Film Editing Depends on Listening for the Music, Dominique Auvray Says



Veteran French editor Dominique Auvray says there’s an essential intuitive element to her work. The woman who created the sound for “Paris, Texas” and cut such films as “No Fear, No Die,” “L’Amour Fou,” and “Hu-Man” says her career has been built around one key ability: Tuning in to your eyes and ears.

Speaking at the Ji.hlava International Documentary Film Festival this week, the longtime collaborator with seminal French director and author Marguerite Duras said, “I think the first thing when you are an editor, you have to look and to listen. And to listen at the same time to your heart and your head. And to listen to the director. And to listen to what the images say, you know.”

Auvray says she approached her work on the definitive Duras films “Le Camion,” “Woman of the Ganges” and “Le Navire Night” this way, and is still listening for the rhythm these days as she did when working with director Wang Bing on his new film “Youth,” which screens at Ji.hlava this year.

“You just have to wait and to wait until the music of the editing comes to you,” Auvray says. “And if you are a good editor – someone who can look and listen to the music of the images and the sound – you find the film.”

She spent long days working closely with Duras, Auvray says, but one additional factor was the director’s affection for rose wine – she felt “a little drink” fit nicely into the editing process but Auvray had to insist on keeping it to one glass.

The 27th edition of the Ji.hlava fest, running till Sunday, is screening a retrospective of 15 Duras films spanning the years 1965-81, including several introduced by Auvray, who is also serving on the jury for the main competition section, Opus Bonum.

Auvray acknowledges that many editors today face pressure to cut scenes and shots with a tighter pace than traditional cinema of years past was built on. But that just means more of them should make a stand, she says.

“You know, if people are not able to fight against the length getting shorter and shorter then these people they are not making films.”

Luckily, many contemporary filmmakers are returning to more luxuriant pacing in their storytelling, she says – but this approach can also go too far.

“Right now I’m working with Wang Bing and he would be very happy to keep a shot of 15 minutes,” says Auvray, who, aside “Youth,” edited his 2017 study of family relationships and dementia, “Mrs. Fang.”
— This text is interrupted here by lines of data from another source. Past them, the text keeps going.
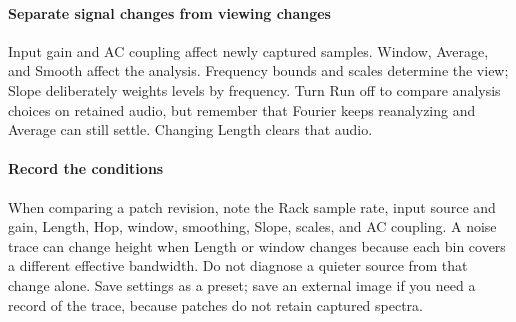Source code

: \paragraph{Separate signal changes from viewing changes}
Input gain and AC coupling affect newly captured samples. Window, Average,
and Smooth affect the analysis. Frequency bounds and scales determine the
view; Slope deliberately weights levels by frequency. Turn Run off to compare
analysis choices on retained audio, but remember that Fourier keeps
reanalyzing and Average can still settle. Changing Length clears that audio.

\paragraph{Record the conditions}
When comparing a patch revision, note the Rack sample rate, input source and
gain, Length, Hop, window, smoothing, Slope, scales, and AC coupling. A noise
trace can change height when Length or window changes because each bin covers
a different effective bandwidth. Do not diagnose a quieter source from that
change alone. Save settings as a preset; save an external image if you need a
record of the trace, because patches do not retain captured spectra.
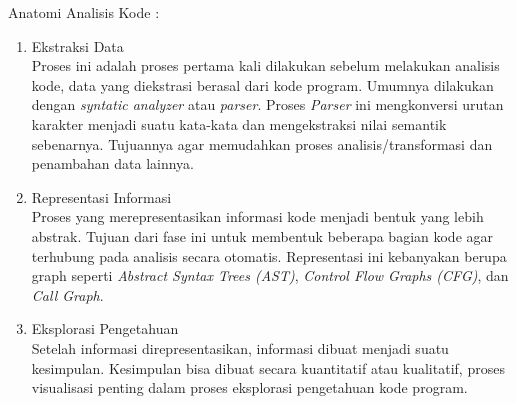 Anatomi Analisis Kode \cite{9}:
\begin{enumerate}[leftmargin=1.3cm]
	\item Ekstraksi Data\\
	Proses ini adalah proses pertama kali dilakukan sebelum melakukan analisis kode, data yang diekstrasi berasal dari kode program. Umumnya dilakukan dengan \textit{syntatic analyzer} atau \textit{parser}. Proses \textit{Parser} ini mengkonversi urutan karakter menjadi suatu kata-kata dan mengekstraksi nilai semantik sebenarnya. Tujuannya agar memudahkan proses analisis/transformasi dan penambahan data lainnya.
	\item Representasi Informasi\\
	Proses yang merepresentasikan informasi kode menjadi bentuk yang lebih abstrak. Tujuan dari fase ini untuk membentuk beberapa bagian kode agar terhubung pada analisis secara otomatis. Representasi ini kebanyakan berupa graph seperti \textit{Abstract Syntax Trees (AST)}, \textit{Control Flow Graphs (CFG)}, dan \textit{Call Graph}.
	\item Eksplorasi Pengetahuan\\
	Setelah informasi direpresentasikan, informasi dibuat menjadi suatu kesimpulan. Kesimpulan bisa dibuat secara kuantitatif atau kualitatif, proses visualisasi penting dalam proses eksplorasi pengetahuan kode program.
\end{enumerate}

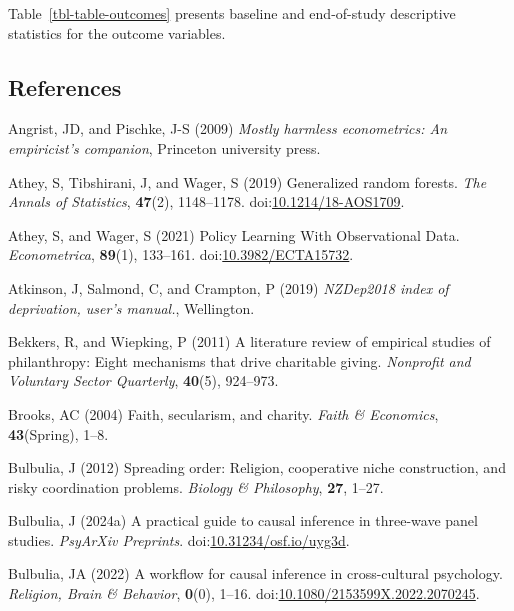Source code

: \documentclass[
  single column]{article}
\newlength{\cslhangindent}
\newenvironment{CSLReferences}[2] %
 {\begin{list}{}{%
  \setlength{\itemindent}{0pt}
  \setlength{\leftmargin}{0pt}
  \setlength{\parsep}{0pt}
  \ifodd #1
   \setlength{\leftmargin}{\cslhangindent}
   \setlength{\itemindent}{-1\cslhangindent}
  \fi
  \setlength{\itemsep}{#2\baselineskip}}}
 {\end{list}}
\begin{document}
Table~\ref{tbl-table-outcomes} presents baseline and end-of-study
descriptive statistics for the outcome variables.

\newpage{}

\subsection*{References}\label{references}

\label{refs}
\begin{CSLReferences}{1}{0}
Angrist, JD, and Pischke, J-S (2009) \emph{Mostly harmless econometrics:
An empiricist's companion}, Princeton university press.

Athey, S, Tibshirani, J, and Wager, S (2019) Generalized random forests.
\emph{The Annals of Statistics}, \textbf{47}(2), 1148--1178.
doi:\href{https://doi.org/10.1214/18-AOS1709}{10.1214/18-AOS1709}.

Athey, S, and Wager, S (2021) Policy Learning With Observational Data.
\emph{Econometrica}, \textbf{89}(1), 133--161.
doi:\href{https://doi.org/10.3982/ECTA15732}{10.3982/ECTA15732}.

Atkinson, J, Salmond, C, and Crampton, P (2019) \emph{NZDep2018 index of
deprivation, user{'}s manual.}, Wellington.

Bekkers, R, and Wiepking, P (2011) A literature review of empirical
studies of philanthropy: Eight mechanisms that drive charitable giving.
\emph{Nonprofit and Voluntary Sector Quarterly}, \textbf{40}(5),
924--973.

Brooks, AC (2004) Faith, secularism, and charity. \emph{Faith \&
Economics}, \textbf{43}(Spring), 1--8.

Bulbulia, J (2012) Spreading order: Religion, cooperative niche
construction, and risky coordination problems. \emph{Biology \&
Philosophy}, \textbf{27}, 1--27.

Bulbulia, J (2024a) A practical guide to causal inference in three-wave
panel studies. \emph{PsyArXiv Preprints}.
doi:\href{https://doi.org/10.31234/osf.io/uyg3d}{10.31234/osf.io/uyg3d}.

Bulbulia, JA (2022) A workflow for causal inference in cross-cultural
psychology. \emph{Religion, Brain \& Behavior}, \textbf{0}(0), 1--16.
doi:\href{https://doi.org/10.1080/2153599X.2022.2070245}{10.1080/2153599X.2022.2070245}.


\end{CSLReferences}
\end{document}

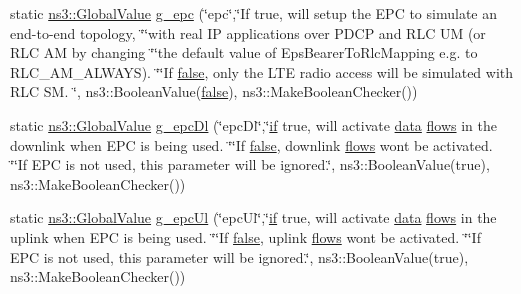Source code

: \begin{DoxyCompactItemize}
\item 
static \hyperlink{classns3_1_1GlobalValue}{ns3\+::\+Global\+Value} \hyperlink{lena-dual-stripe_8cc_a798fe59724c3c39d7af3081cd2c1e56c}{g\+\_\+epc} (\char`\"{}epc\char`\"{},\char`\"{}If true, will setup the E\+PC to simulate an end-\/to-\/end topology, \char`\"{}\char`\"{}with real IP applications over P\+D\+CP and R\+LC UM (or R\+LC AM by changing \char`\"{}\char`\"{}the default value of Eps\+Bearer\+To\+Rlc\+Mapping e.\+g. to R\+L\+C\+\_\+\+A\+M\+\_\+\+A\+L\+W\+A\+YS). \char`\"{}\char`\"{}If \hyperlink{lte__cqi__generation_8m_ab1bef239d413c4da139c4bac92cd657a}{false}, only the L\+TE radio access will be simulated with R\+LC S\+M. \char`\"{}, ns3\+::\+Boolean\+Value(\hyperlink{lte__cqi__generation_8m_ab1bef239d413c4da139c4bac92cd657a}{false}), ns3\+::\+Make\+Boolean\+Checker())
\item 
static \hyperlink{classns3_1_1GlobalValue}{ns3\+::\+Global\+Value} \hyperlink{lena-dual-stripe_8cc_a9a55e10db14ae8de0f8a99e39217c7e5}{g\+\_\+epc\+Dl} (\char`\"{}epc\+Dl\char`\"{},\char`\"{}\hyperlink{loss__OH__large__cities__urban_8m_ac77b6cfa3068152087725fe54b4ae8c8}{if} true, will activate \hyperlink{topology-example-sim_8cc_a26c65296e316af77b787dc77469bb2a4}{data} \hyperlink{visualizer-ideas_8txt_af5406187248505d2f882ff6cfadfc309}{flows} in the downlink when E\+PC is being used. \char`\"{}\char`\"{}If \hyperlink{lte__cqi__generation_8m_ab1bef239d413c4da139c4bac92cd657a}{false}, downlink \hyperlink{visualizer-ideas_8txt_af5406187248505d2f882ff6cfadfc309}{flows} won\textquotesingle{}t be activated. \char`\"{}\char`\"{}If E\+PC is not used, this parameter will be ignored.\char`\"{}, ns3\+::\+Boolean\+Value(true), ns3\+::\+Make\+Boolean\+Checker())
\item 
static \hyperlink{classns3_1_1GlobalValue}{ns3\+::\+Global\+Value} \hyperlink{lena-dual-stripe_8cc_a50e951d7ab7ce99b1ba441fed4c676ac}{g\+\_\+epc\+Ul} (\char`\"{}epc\+Ul\char`\"{},\char`\"{}\hyperlink{loss__OH__large__cities__urban_8m_ac77b6cfa3068152087725fe54b4ae8c8}{if} true, will activate \hyperlink{topology-example-sim_8cc_a26c65296e316af77b787dc77469bb2a4}{data} \hyperlink{visualizer-ideas_8txt_af5406187248505d2f882ff6cfadfc309}{flows} in the uplink when E\+PC is being used. \char`\"{}\char`\"{}If \hyperlink{lte__cqi__generation_8m_ab1bef239d413c4da139c4bac92cd657a}{false}, uplink \hyperlink{visualizer-ideas_8txt_af5406187248505d2f882ff6cfadfc309}{flows} won\textquotesingle{}t be activated. \char`\"{}\char`\"{}If E\+PC is not used, this parameter will be ignored.\char`\"{}, ns3\+::\+Boolean\+Value(true), ns3\+::\+Make\+Boolean\+Checker())

\end{DoxyCompactItemize}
“On ‘Mrs. Fang’ I said, okay – after three minutes I cut. I don’t say anything, I just cut. And he says okay.”

Auvray, who took on the directing role herself in 2014 in creating a loving tribute to her collaborator, “The Cinema of Duras,” presented the film at Ji.hlava – part of a collection of 15 films in the fest’s Duras tribute. The section also includes Claire Simon’s “I Want to Talk About Duras.”

Duras, who died in 1996, was the author of books including “The Lover” and penned the screenplay for “Hiroshima, Mon Amour,” the classic 1959 French New Wave film directed by Alain Resnais. She was a leading literary light of post-war France, who directed 19 films and wrote more than 70 novels, plays, screenplays and adaptations.

Auvray’s film on Duras delves into her method, philosophy, inspirations and controversies while imbuing viewers with a sense of the wonder Duras felt about the work of auteurs from John Ford to Jacques Tati and Charlie Chaplin. Duras had a special fascination for the classic film noir “Night of the Hunter,” with its almost surreal MGM settings, mainly built and lit on soundstages with a heightened nightmarish quality.

Auvray argues that the film editing profession is also inspiring – and instinctive.

“Good editors, they know,” she says. “And bad editors, they don’t know.”

As she puts it, “I’m not pretentious – or maybe I am pretentious. I don’t mind. Anyway, I think you know or you don’t know. You know, Marguerite, she said, ‘I know when there is a book and I know when there is no book. And I know when there is a film and when there is not a film. That’s it. So when you edit you know when you’re right and you know when you’re wrong and it’s going the wrong way.

And when a good editor collaborates with the right director, she says, a new concept of the film can emerge from the cutting process – but it depends on trust and connection.

“We have to be together,” she says. “And maybe we find a new film when we edit it but that’s okay. As long as we are both agreed.”